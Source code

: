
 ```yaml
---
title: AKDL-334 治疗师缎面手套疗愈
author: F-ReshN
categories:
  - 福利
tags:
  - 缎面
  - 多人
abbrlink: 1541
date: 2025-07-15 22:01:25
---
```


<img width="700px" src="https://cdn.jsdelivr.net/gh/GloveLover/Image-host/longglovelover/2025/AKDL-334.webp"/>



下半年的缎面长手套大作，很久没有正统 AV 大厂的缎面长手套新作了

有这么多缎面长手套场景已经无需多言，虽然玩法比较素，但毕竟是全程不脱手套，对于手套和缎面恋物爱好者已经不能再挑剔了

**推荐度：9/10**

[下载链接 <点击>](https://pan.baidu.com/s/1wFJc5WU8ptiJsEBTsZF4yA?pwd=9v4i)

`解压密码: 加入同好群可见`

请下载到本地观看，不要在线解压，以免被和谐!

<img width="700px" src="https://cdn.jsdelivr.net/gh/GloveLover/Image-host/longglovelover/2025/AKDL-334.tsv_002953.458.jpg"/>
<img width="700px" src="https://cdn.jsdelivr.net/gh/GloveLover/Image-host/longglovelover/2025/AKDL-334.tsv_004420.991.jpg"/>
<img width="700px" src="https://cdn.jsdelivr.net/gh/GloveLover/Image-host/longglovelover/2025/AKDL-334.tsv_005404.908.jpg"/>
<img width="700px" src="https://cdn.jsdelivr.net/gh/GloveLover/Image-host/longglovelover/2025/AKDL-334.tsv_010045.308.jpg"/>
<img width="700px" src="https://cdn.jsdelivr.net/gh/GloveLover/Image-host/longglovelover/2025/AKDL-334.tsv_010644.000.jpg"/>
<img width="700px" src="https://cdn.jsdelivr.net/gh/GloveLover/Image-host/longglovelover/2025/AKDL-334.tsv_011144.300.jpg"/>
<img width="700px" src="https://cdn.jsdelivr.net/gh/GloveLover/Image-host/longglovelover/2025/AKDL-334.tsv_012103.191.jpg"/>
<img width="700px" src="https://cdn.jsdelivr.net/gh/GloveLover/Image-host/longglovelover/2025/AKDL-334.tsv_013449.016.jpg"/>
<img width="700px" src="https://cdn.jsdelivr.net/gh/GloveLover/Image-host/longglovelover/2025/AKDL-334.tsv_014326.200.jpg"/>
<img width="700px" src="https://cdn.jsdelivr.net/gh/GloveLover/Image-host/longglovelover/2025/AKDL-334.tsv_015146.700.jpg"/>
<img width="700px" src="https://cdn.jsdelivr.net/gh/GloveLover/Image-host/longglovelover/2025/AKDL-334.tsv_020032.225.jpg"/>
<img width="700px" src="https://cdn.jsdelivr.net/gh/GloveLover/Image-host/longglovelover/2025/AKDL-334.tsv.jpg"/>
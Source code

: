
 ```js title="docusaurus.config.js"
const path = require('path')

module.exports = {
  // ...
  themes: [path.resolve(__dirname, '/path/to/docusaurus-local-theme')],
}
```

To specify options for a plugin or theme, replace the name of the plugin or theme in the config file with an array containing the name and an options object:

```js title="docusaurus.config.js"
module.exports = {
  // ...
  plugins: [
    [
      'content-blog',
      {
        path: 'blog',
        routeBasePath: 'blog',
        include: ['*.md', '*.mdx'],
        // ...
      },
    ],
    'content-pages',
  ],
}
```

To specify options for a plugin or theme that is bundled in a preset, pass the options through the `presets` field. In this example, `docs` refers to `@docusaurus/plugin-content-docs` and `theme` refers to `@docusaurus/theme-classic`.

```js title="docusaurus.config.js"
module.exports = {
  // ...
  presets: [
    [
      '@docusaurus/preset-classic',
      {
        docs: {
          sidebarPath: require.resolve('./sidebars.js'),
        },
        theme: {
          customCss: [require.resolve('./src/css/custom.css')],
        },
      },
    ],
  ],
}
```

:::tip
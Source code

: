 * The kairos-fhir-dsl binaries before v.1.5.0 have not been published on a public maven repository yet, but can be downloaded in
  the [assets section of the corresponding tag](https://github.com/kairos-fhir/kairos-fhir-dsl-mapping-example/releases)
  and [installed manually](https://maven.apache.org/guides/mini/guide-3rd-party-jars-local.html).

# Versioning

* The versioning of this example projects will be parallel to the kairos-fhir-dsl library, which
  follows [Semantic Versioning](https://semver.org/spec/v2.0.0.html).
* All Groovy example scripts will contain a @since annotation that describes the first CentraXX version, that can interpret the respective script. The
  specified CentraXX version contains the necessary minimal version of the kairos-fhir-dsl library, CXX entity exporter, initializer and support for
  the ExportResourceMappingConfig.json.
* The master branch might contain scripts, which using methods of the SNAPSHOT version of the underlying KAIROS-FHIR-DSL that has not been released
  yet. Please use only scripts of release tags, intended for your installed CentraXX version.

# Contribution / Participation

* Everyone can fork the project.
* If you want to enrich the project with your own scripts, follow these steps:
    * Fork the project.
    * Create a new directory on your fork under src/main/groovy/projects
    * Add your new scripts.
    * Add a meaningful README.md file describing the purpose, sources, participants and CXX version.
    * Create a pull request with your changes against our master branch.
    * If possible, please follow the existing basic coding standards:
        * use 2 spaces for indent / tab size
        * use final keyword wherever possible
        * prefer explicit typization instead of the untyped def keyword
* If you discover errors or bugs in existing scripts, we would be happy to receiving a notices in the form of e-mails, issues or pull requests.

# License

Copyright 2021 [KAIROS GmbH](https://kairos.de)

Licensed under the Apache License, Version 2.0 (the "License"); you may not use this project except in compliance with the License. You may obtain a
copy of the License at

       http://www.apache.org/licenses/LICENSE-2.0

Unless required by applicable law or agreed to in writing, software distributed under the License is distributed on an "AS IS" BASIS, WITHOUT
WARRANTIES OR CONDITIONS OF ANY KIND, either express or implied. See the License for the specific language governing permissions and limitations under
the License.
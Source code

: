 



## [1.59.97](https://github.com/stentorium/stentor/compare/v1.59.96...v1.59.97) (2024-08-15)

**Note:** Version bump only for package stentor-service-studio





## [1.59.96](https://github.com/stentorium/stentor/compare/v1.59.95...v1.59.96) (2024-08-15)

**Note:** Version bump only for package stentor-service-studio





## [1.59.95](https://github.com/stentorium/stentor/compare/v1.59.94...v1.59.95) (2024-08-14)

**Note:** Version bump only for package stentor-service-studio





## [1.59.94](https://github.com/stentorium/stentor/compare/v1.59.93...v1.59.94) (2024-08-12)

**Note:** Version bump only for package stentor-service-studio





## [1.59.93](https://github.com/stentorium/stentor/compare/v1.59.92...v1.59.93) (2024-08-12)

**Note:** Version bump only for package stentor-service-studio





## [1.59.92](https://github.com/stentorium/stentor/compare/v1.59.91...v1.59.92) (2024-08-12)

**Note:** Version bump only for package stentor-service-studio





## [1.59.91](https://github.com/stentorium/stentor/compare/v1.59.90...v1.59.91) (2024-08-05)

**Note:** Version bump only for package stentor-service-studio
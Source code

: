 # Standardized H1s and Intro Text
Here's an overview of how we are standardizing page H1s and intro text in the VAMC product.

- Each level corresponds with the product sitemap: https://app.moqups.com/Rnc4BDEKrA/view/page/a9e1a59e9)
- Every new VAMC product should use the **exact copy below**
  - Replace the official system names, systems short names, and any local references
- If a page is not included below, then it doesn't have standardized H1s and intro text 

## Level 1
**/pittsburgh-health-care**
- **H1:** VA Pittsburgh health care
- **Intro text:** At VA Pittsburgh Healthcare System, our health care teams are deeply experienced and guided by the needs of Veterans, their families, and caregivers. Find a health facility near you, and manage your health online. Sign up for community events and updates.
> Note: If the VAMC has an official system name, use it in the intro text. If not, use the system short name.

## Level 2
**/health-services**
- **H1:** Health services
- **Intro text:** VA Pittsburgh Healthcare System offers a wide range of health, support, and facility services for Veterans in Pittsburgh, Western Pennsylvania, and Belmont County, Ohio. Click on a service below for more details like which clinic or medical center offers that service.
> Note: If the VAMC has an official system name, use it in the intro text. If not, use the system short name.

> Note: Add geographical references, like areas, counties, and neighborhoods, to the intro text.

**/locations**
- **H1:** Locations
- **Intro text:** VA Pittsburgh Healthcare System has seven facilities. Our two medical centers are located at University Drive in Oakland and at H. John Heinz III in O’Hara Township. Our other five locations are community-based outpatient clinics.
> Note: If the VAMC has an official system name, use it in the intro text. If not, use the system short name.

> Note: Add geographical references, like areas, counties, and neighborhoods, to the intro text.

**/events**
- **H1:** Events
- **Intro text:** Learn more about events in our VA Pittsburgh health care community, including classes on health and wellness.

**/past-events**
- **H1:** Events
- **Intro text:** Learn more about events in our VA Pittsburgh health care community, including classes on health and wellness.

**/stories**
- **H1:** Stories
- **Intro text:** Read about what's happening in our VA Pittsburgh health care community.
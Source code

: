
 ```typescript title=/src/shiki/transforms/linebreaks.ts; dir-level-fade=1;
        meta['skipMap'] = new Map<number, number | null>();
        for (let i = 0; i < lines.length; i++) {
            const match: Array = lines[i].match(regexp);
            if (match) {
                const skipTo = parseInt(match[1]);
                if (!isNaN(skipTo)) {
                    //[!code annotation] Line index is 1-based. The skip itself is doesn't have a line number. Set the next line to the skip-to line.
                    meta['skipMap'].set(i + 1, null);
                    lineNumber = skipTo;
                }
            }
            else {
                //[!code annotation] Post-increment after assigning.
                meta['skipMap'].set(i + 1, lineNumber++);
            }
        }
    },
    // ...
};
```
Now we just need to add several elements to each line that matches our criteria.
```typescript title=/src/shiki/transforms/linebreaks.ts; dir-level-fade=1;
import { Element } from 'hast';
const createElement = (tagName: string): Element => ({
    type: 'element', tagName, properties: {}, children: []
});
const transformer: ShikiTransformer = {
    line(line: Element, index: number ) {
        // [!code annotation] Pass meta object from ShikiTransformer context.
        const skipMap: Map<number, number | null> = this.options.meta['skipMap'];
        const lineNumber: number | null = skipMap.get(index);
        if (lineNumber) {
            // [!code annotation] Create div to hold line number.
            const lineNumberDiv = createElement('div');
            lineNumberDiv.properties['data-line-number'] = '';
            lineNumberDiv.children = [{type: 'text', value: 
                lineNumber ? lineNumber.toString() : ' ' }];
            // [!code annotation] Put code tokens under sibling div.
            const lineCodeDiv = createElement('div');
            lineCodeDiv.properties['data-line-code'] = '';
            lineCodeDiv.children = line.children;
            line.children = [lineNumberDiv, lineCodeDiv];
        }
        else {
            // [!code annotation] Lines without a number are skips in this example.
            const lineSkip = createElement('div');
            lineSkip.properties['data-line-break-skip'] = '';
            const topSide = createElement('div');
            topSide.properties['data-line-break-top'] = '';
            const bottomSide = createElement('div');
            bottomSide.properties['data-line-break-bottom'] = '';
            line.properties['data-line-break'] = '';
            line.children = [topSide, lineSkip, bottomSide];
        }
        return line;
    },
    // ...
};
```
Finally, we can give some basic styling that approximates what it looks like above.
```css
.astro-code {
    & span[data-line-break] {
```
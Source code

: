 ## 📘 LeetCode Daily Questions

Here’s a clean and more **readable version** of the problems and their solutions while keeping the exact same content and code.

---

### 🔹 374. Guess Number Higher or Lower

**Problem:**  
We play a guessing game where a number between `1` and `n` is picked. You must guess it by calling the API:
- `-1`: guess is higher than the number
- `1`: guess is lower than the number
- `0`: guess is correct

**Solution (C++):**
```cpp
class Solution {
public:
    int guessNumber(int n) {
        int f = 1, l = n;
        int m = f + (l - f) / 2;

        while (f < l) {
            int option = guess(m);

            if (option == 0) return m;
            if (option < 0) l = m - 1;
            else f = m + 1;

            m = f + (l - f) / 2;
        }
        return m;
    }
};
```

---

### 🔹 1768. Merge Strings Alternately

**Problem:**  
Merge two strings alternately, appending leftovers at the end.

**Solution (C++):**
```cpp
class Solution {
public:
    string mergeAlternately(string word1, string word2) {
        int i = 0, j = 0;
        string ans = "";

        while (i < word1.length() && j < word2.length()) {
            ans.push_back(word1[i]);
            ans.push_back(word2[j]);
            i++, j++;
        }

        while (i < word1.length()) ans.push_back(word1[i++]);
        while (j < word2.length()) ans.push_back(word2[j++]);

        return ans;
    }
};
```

++++++

## Exercise requirements:
Every line of the listing that holds "resolve" is to be counted; give only the resulting number.

## Written solution:
3